Every line in the data below that has the word "Mexi" should be returned.

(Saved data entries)

◇ ◇ ◇ ◇ ◇ ◇ ◇

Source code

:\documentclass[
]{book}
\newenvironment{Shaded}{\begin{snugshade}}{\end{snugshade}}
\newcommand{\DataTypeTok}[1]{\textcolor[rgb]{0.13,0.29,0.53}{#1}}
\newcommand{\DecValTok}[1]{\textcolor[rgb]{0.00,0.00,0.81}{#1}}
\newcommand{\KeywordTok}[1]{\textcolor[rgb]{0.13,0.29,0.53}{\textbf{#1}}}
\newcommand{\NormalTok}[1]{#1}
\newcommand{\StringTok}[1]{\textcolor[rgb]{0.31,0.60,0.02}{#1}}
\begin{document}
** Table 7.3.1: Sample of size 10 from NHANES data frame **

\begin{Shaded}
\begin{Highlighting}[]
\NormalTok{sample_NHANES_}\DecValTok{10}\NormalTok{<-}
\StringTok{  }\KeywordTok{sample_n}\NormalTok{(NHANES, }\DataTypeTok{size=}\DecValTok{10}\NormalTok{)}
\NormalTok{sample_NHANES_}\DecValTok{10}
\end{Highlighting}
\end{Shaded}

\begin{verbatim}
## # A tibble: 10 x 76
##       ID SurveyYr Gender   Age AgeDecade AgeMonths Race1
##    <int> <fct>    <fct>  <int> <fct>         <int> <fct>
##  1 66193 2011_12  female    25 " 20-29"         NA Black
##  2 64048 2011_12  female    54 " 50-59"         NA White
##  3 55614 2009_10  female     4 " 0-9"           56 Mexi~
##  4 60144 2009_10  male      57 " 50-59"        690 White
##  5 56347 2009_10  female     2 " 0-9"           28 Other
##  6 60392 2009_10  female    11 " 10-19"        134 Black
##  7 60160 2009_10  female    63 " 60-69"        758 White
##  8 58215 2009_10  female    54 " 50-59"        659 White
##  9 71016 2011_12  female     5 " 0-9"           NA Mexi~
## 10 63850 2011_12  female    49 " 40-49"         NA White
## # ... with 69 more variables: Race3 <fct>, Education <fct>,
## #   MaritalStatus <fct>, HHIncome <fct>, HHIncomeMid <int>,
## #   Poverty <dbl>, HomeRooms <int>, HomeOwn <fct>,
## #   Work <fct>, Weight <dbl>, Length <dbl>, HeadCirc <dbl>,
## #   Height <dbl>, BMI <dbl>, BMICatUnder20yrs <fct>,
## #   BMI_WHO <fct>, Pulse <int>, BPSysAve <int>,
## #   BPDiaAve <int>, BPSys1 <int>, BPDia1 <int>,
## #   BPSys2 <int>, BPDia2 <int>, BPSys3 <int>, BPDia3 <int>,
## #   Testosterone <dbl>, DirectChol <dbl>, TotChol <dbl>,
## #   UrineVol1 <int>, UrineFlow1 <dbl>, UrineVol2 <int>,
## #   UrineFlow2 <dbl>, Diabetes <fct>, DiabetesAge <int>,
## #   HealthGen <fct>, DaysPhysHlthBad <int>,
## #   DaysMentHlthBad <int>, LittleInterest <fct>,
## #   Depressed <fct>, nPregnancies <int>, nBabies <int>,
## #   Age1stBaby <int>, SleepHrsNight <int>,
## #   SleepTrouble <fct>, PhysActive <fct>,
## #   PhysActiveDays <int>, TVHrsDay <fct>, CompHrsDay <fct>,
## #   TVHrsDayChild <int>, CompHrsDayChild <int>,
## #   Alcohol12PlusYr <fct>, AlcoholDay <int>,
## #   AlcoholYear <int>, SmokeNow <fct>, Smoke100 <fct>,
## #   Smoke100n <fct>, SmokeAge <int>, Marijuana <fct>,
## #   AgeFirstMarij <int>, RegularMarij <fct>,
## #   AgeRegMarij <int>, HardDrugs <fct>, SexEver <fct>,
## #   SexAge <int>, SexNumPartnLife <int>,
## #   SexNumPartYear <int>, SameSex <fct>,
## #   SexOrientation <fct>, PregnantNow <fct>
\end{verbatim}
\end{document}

◇ ◇ ◇ ◇ ◇ ◇ ◇

◆ **SOLUTION FOR THIS EXERCISE**
##  3 55614 2009_10  female     4 " 0-9"           56 Mexi~
##  9 71016 2011_12  female     5 " 0-9"           NA Mexi~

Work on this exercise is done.